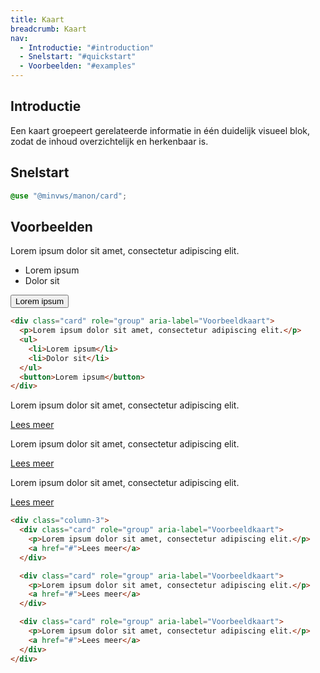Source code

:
 ```yaml
---
title: Kaart
breadcrumb: Kaart
nav:
  - Introductie: "#introduction"
  - Snelstart: "#quickstart"
  - Voorbeelden: "#examples"
---
```


<h2 id="introduction">Introductie</h2>

Een kaart groepeert gerelateerde informatie in één duidelijk visueel blok, zodat de inhoud overzichtelijk en herkenbaar is.

<h2 id="quickstart">Snelstart</h2>

```scss
@use "@minvws/manon/card";
```

<h2 id="examples">Voorbeelden</h2>

<div class="card" role="group" aria-label="Voorbeeldkaart">
  <p>Lorem ipsum dolor sit amet, consectetur adipiscing elit.</p>
  <ul>
    <li>Lorem ipsum</li>
    <li>Dolor sit</li>
  </ul>
  <button>Lorem ipsum</button>
</div>

```html
<div class="card" role="group" aria-label="Voorbeeldkaart">
  <p>Lorem ipsum dolor sit amet, consectetur adipiscing elit.</p>
  <ul>
    <li>Lorem ipsum</li>
    <li>Dolor sit</li>
  </ul>
  <button>Lorem ipsum</button>
</div>
```

<div class="column-3">
  <div class="card" role="group" aria-label="Voorbeeldkaart">
    <p>Lorem ipsum dolor sit amet, consectetur adipiscing elit.</p>
    <a href="#">Lees meer</a>
  </div>

  <div class="card" role="group" aria-label="Voorbeeldkaart">
    <p>Lorem ipsum dolor sit amet, consectetur adipiscing elit.</p>
    <a href="#">Lees meer</a>
  </div>

  <div class="card" role="group" aria-label="Voorbeeldkaart">
    <p>Lorem ipsum dolor sit amet, consectetur adipiscing elit.</p>
    <a href="#">Lees meer</a>
  </div>
</div>

```html
<div class="column-3">
  <div class="card" role="group" aria-label="Voorbeeldkaart">
    <p>Lorem ipsum dolor sit amet, consectetur adipiscing elit.</p>
    <a href="#">Lees meer</a>
  </div>

  <div class="card" role="group" aria-label="Voorbeeldkaart">
    <p>Lorem ipsum dolor sit amet, consectetur adipiscing elit.</p>
    <a href="#">Lees meer</a>
  </div>

  <div class="card" role="group" aria-label="Voorbeeldkaart">
    <p>Lorem ipsum dolor sit amet, consectetur adipiscing elit.</p>
    <a href="#">Lees meer</a>
  </div>
</div>
```
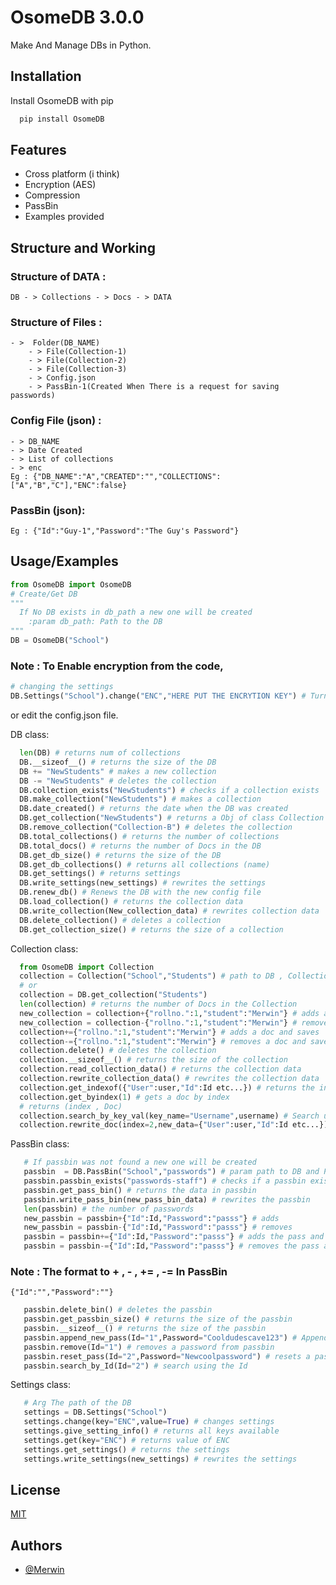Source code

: 
# OsomeDB 3.0.0

Make And Manage DBs in Python.



## Installation

Install OsomeDB with pip

```bash
  pip install OsomeDB
```
    
## Features

- Cross platform (i think)
- Encryption (AES)
- Compression
- PassBin
- Examples provided

## Structure and Working

### Structure of DATA :
   
    DB - > Collections - > Docs - > DATA

### Structure of Files :
    - >  Folder(DB_NAME)
        - > File(Collection-1)
        - > File(Collection-2)
        - > File(Collection-3)
        - > Config.json
        - > PassBin-1(Created When There is a request for saving passwords)
### Config File (json) :
    - > DB_NAME
    - > Date Created
    - > List of collections
    - > enc
    Eg : {"DB_NAME":"A","CREATED":"","COLLECTIONS":["A","B","C"],"ENC":false}
### PassBin (json):
    Eg : {"Id":"Guy-1","Password":"The Guy's Password"}



## Usage/Examples

```python
from OsomeDB import OsomeDB
# Create/Get DB
"""
  If No DB exists in db_path a new one will be created
    :param db_path: Path to the DB
"""
DB = OsomeDB("School") 
```

### Note : To Enable encryption from the code,
```python
# changing the settings
DB.Settings("School").change("ENC","HERE PUT THE ENCRYTION KEY") # Turning on encryption
```
or edit the config.json file.


DB class:
```python
  len(DB) # returns num of collections
  DB.__sizeof__() # returns the size of the DB
  DB += "NewStudents" # makes a new collection
  DB -= "NewStudents" # deletes the collection
  DB.collection_exists("NewStudents") # checks if a collection exists
  DB.make_collection("NewStudents") # makes a collection
  DB.date_created() # returns the date when the DB was created
  DB.get_collection("NewStudents") # returns a Obj of class Collection
  DB.remove_collection("Collection-B") # deletes the collection
  DB.total_collections() # returns the number of collections
  DB.total_docs() # returns the number of Docs in the DB
  DB.get_db_size() # returns the size of the DB
  DB.get_db_collections() # returns all collections (name)
  DB.get_settings() # returns settings
  DB.write_settings(new_settings) # rewrites the settings
  DB.renew_db() # Renews the DB with the new config file
  DB.load_collection() # returns the collection data
  DB.write_collection(New_collection_data) # rewrites collection data
  DB.delete_collection() # deletes a collection
  DB.get_collection_size() # returns the size of a collection
```

Collection class:
```python
  from OsomeDB import Collection
  collection = Collection("School","Students") # path to DB , Collection name
  # or
  collection = DB.get_collection("Students")
  len(collection) # returns the number of Docs in the Collection
  new_collection = collection+{"rollno.":1,"student":"Merwin"} # adds a doc
  new_collection = collection-{"rollno.":1,"student":"Merwin"} # removes a doc
  collection+={"rollno.":1,"student":"Merwin"} # adds a doc and saves
  collection-={"rollno.":1,"student":"Merwin"} # removes a doc and saves
  collection.delete() # deletes the collection
  collection.__sizeof__() # returns the size of the collection
  collection.read_collection_data() # returns the collection data
  collection.rewrite_collection_data() # rewrites the collection data
  collection.get_indexof({"User":user,"Id":Id etc...}) # returns the index of the data
  collection.get_byindex(1) # gets a doc by index
  # returns (index , Doc) 
  collection.search_by_key_val(key_name="Username",username) # Search using the value of a given key 
  collection.rewrite_doc(index=2,new_data={"User":user,"Id":Id etc...}) # rewrites a doc

```

PassBin class:
```python
   # If passbin was not found a new one will be created
   passbin  = DB.PassBin("School","passwords") # param path to DB and PassBins name.
   passbin.passbin_exists("passwords-staff") # checks if a passbin exists.
   passbin.get_pass_bin() # returns the data in passbin
   passbin.write_pass_bin(new_pass_bin_data) # rewrites the passbin
   len(passbin) # the number of passwords
   new_passbin = passbin+{"Id":Id,"Password":"passs"} # adds
   new_passbin = passbin-{"Id":Id,"Password":"passs"} # removes
   passbin = passbin+={"Id":Id,"Password":"passs"} # adds the pass and save to passbin returns passbin obj
   passbin = passbin-={"Id":Id,"Password":"passs"} # removes the pass and save to passbin returns passbin obj
```
### Note : The format to + , - , += , -= In PassBin
```
{"Id":"","Password":""}
```
```python
   passbin.delete_bin() # deletes the passbin
   passbin.get_passbin_size() # returns the size of the passbin
   passbin.__sizeof__() # returns the size of the passbin
   passbin.append_new_pass(Id="1",Password="Cooldudescave123") # Appends a new password
   passbin.remove(Id="1") # removes a password from passbin
   passbin.reset_pass(Id="2",Password="Newcoolpassword") # resets a password
   passbin.search_by_Id(Id="2") # search using the Id 
```

Settings class:
```python
   # Arg The path of the DB
   settings = DB.Settings("School") 
   settings.change(key="ENC",value=True) # changes settings
   settings.give_setting_info() # returns all keys available
   settings.get(key="ENC") # returns value of ENC
   settings.get_settings() # returns the settings
   settings.write_settings(new_settings) # rewrites the settings
```


## License

[MIT](https://choosealicense.com/licenses/mit/)


## Authors

- [@Merwin](https://www.github.com/mastercodermerwin)

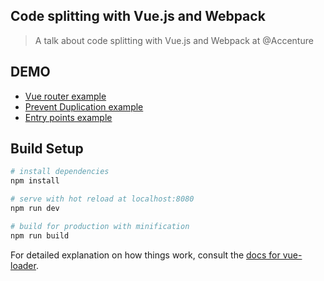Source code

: ## Code splitting with Vue.js and Webpack

> A talk about code splitting with Vue.js and Webpack at @Accenture

## DEMO

- [Vue router example](https://github.com/Halfeld/code-splitting-vuejs-talk/tree/router-example)
- [Prevent Duplication example](https://github.com/Halfeld/code-splitting-vuejs-talk/tree/prevent-duplication)
- [Entry points example](https://github.com/Halfeld/code-splitting-vuejs-talk/tree/entry-points)

## Build Setup

``` bash
# install dependencies
npm install

# serve with hot reload at localhost:8080
npm run dev

# build for production with minification
npm run build
```

For detailed explanation on how things work, consult the [docs for vue-loader](http://vuejs.github.io/vue-loader).
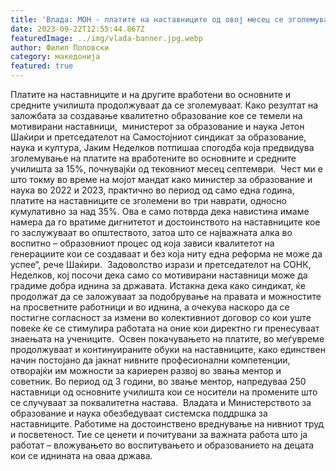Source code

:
 ```yaml
---
title: 'Влада: МОН - платите на наставниците од овој месец се зголемуваат за 15% - 22 СЕПТЕМВРИ 2023'
date: 2023-09-22T12:55:44.867Z
featuredImage: ../img/vlada-banner.jpg.webp
author: Филип Поповски
category: македонија
featured: true
---
```

Платите на наставниците и на другите вработени во основните и средните училишта продолжуваат да се зголемуваат. Како резултат на заложбата за создавање квалитетно образование кое се темели на мотивирани наставници,  министерот за образование и наука Јетон Шаќири и претседателот на Самостојниот синдикат за образование, наука и култура, Јаким Неделков потпишаа спогодба која предвидува зголемување на платите на вработените во основните и средните училишта за 15%, почнувајќи од тековниот месец септември. 
Чест ми е што токму во време на мојот мандат како министер за образование и наука во 2022 и 2023, практично во период од само една година, платите на наставниците се зголемени во три наврати, односно кумулативно за над 35%. Ова е само потврда дека навистина имаме намера да го вратиме дигнитетот и достоинството на наставниците кое го заслужуваат во општеството, затоа што се најважната алка во воспитно – образовниот процес од која зависи квалитетот на генерациите кои се создаваат и без која ниту една реформа не може да успее“, рече Шаќири. 
Задоволство изрази и претседателот на СОНК, Неделков, кој посочи дека само со мотивирани наставници може да градиме добра иднина за државата. Истакна дека како синдикат, ќе продолжат да се заложуваат за подобрување на правата и можностите на просветните работници и во иднина, а очекува наскоро да се постигне согласност за измени во колективниот договор со кои уште повеќе ќе се стимулира работата на оние кои директно ги пренесуваат знаењата на учениците. 
Освен покачувањето на платите, во меѓувреме продолжуваат и континуираните обуки на наставниците, како единствен начин постојано да јакнат нивните професионални компетенции, отворајќи им можности за кариерен развој во звања ментор и советник. Во период од 3 години, во звање ментор, напредуваа 250 наставници од основните училишта кои се носители на промените што се случуваат за поквалитетна настава. 
Владата и Министерството за образование и наука обезбедуваат системска поддршка за наставниците. Работиме на достоинствено вреднување на нивниот труд и посветеност. Тие се ценети и почитувани за важната работа што ја работат – вложувањето во воспитувањето и образованието на децата кои се иднината на оваа држава.
 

____

[What you need to do] I need every line of the data that has the word "from"; please list them.

[Exercise output]
from OsomeDB import OsomeDB
### Note : To Enable encryption from the code,
  from OsomeDB import Collection
   passbin.remove(Id="1") # removes a password from passbin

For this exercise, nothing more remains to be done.